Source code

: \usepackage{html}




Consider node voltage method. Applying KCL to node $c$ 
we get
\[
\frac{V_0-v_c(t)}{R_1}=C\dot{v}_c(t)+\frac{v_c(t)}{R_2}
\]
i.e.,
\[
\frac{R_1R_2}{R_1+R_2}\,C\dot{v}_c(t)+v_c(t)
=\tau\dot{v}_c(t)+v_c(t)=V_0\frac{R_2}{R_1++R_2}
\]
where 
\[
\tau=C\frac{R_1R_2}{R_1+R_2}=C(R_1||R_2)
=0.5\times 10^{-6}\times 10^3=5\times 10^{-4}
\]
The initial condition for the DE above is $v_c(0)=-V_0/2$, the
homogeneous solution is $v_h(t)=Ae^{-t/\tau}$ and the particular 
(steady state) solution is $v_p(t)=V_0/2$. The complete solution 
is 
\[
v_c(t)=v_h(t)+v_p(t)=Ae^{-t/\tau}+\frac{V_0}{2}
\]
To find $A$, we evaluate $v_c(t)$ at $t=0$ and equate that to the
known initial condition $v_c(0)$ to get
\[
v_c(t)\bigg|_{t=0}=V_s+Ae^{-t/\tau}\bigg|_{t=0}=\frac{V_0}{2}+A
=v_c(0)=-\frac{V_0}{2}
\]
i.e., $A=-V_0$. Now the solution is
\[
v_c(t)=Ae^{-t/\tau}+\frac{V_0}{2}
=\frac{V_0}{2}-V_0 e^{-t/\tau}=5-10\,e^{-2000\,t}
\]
◇ ◇ ◇ ◇
Give the number of lines above that contain the word "condition", with no other text.

2